Task:
For each line of the data below that holds "development", copy the line.

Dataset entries
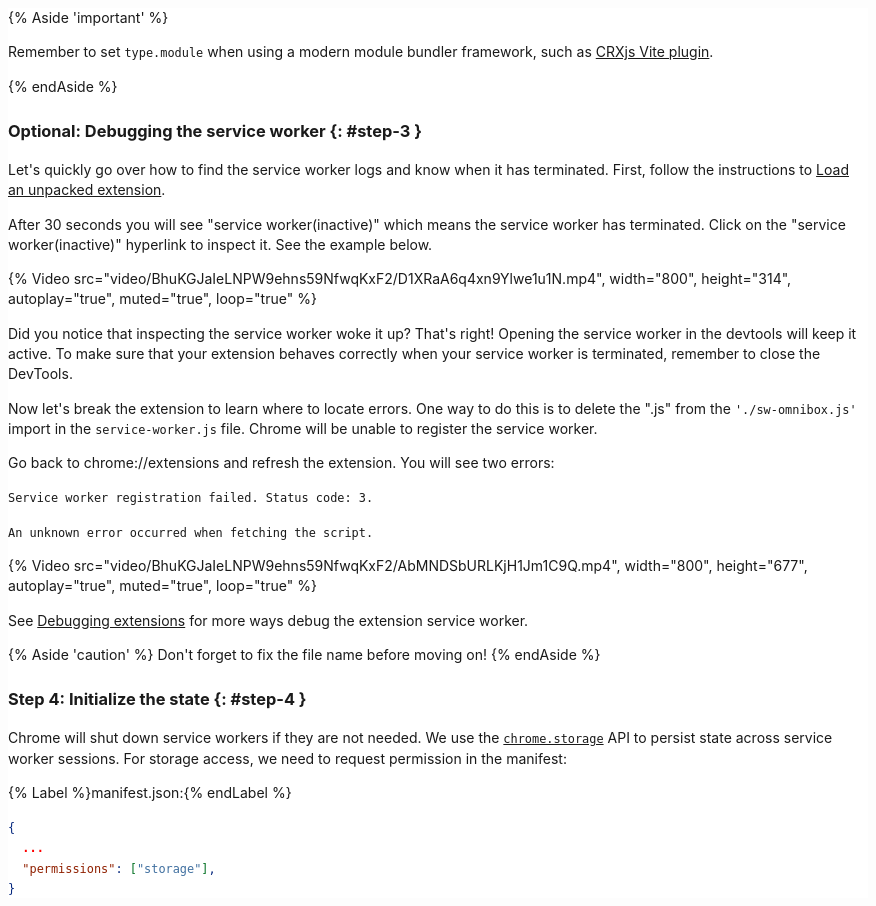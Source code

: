 {% Aside 'important' %}

Remember to set `type.module` when using a modern module bundler framework, such as [CRXjs Vite plugin][crxjs-vite].

{% endAside %}

### Optional: Debugging the service worker {: #step-3 }

Let's quickly go over how to find the service worker logs and know when it has terminated. First, follow the instructions to [Load an unpacked extension][doc-dev-basics-unpacked]. 

After 30 seconds you will see "service worker(inactive)" which means the service worker has terminated. Click on the "service worker(inactive)" hyperlink to inspect it. See the example below.

{% Video src="video/BhuKGJaIeLNPW9ehns59NfwqKxF2/D1XRaA6q4xn9Ylwe1u1N.mp4", width="800", height="314", autoplay="true", muted="true", loop="true" %}

Did you notice that inspecting the service worker woke it up? That's right! Opening the service worker in the devtools will keep it active. To make sure that your extension behaves correctly when your service worker is terminated, remember to close the DevTools.

Now let's break the extension to learn where to locate errors. One way to do this is to delete the ".js" from the `'./sw-omnibox.js'` import in the `service-worker.js` file. Chrome will be unable to register the service worker.

Go back to chrome://extensions and refresh the extension. You will see two errors:

```text
Service worker registration failed. Status code: 3.
```
```text
An unknown error occurred when fetching the script.
```

{% Video src="video/BhuKGJaIeLNPW9ehns59NfwqKxF2/AbMNDSbURLKjH1Jm1C9Q.mp4", width="800", height="677", autoplay="true", muted="true", loop="true" %}

See [Debugging extensions][doc-debug-ext] for more ways debug the extension service worker.

{% Aside 'caution' %}
Don't forget to fix the file name before moving on!
{% endAside %}

### Step 4: Initialize the state {: #step-4 }

Chrome will shut down service workers if they are not needed. We use the [`chrome.storage`][api-storage] API to persist state across service worker sessions. For storage access, we need to request permission in the manifest:

{% Label %}manifest.json:{% endLabel %}

```json
{
  ...
  "permissions": ["storage"],
}
```


[api-alarms]: /docs/extensions/reference/alarms
[api-omnibox]: /docs/extensions/reference/omnibox
[api-scripting]: /docs/extensions/reference/scripting/
[api-storage-local]: /docs/extensions/reference/storage/#property-local
[api-storage]: /docs/extensions/reference/storage
[crxjs-vite]: https://crxjs.dev/vite-plugin
[doc-apis]: /docs/extensions/reference
[doc-content]: /docs/extensions/mv3/content_scripts/
[doc-debug-ext]: /docs/extensions/mv3/tut_debugging/#debug_bg
[doc-dev-basics-unpacked]: /docs/extensions/mv3/getstarted/development-basics#load-unpacked
[doc-dev-basics]: /docs/extensions/mv3/getstarted/development-basics
[doc-devguide]: /docs/extensions/mv3/devguide/
[doc-ext-101]: /docs/extensions/mv3/getstarted/extensions-101/
[doc-host-perm]: /docs/extensions/mv3/match_patterns/
[doc-manifest]: /docs/extensions/mv3/manifest/
[doc-messages]: /docs/extensions/mv3/messaging
[doc-perms-warning]: /docs/extensions/mv3/permission_warnings/#required_permissions
[doc-sw]: /docs/extensions/mv3/service_workers/
[doc-welcome]: /docs/extensions/mv3/
[github-focus-mode-icons]: https://github.com/GoogleChrome/chrome-extensions-samples/tree/main/functional-samples/tutorial.focus-mode/images
[github-quick-api-icons]: https://github.com/GoogleChrome/chrome-extensions-samples/tree/main/functional-samples/tutorial.quick-api-reference/images
[github-quick-api]: https://github.com/GoogleChrome/chrome-extensions-samples/tree/main/functional-samples/tutorial.quick-api-reference
[manifest-min-version]: /docs/extensions/mv3/manifest/minimum_chrome_version/#enforcement
[mdn-es-module]: https://web.dev/es-modules-in-sw/
[mdn-local-storage]: https://developer.mozilla.org/docs/Web/API/Window/localStorage
[mdn-window]: https://developer.mozilla.org/docs/Web/API/Window
[omnibox-input-changed]: /docs/extensions/reference/omnibox/#event-onInputChanged
[omnibox-input-changed]: /docs/extensions/reference/omnibox/#event-onInputChanged
[omnibox-input-entered]: /docs/extensions/reference/omnibox/#event-onInputEntered
[omnibox-suggest]: /docs/extensions/reference/omnibox/#type-SuggestResult
[popover-mdn]: https://developer.mozilla.org/docs/Web/API/Popover_API
[popover-chromium-issue]: https://bugs.chromium.org/p/chromium/issues/detail?id=1307772
[popover-explainer]: https://open-ui.org/components/popover.research.explainer/
[popover-html-spec]: https://html.spec.whatwg.org/multipage/popover.html
[runtime-oninstalled]: /docs/extensions/reference/runtime/#event-onInstalled
[tut-focus-mode]: /docs/extensions/mv3/getstarted/tut-focus-mode
[tut-reading-time-step1]: /docs/extensions/mv3/getstarted/tut-reading-time#step-1
[tut-reading-time-step2]: /docs/extensions/mv3/getstarted/tut-reading-time#step-2
[tut-reading-time]: /docs/extensions/mv3/getstarted/tut-reading-time
[tut-tabs-manager]: /docs/extensions/mv3/getstarted/tut-tabs-manager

Written response:
[doc-dev-basics-unpacked]: /docs/extensions/mv3/getstarted/development-basics#load-unpacked
[doc-dev-basics]: /docs/extensions/mv3/getstarted/development-basics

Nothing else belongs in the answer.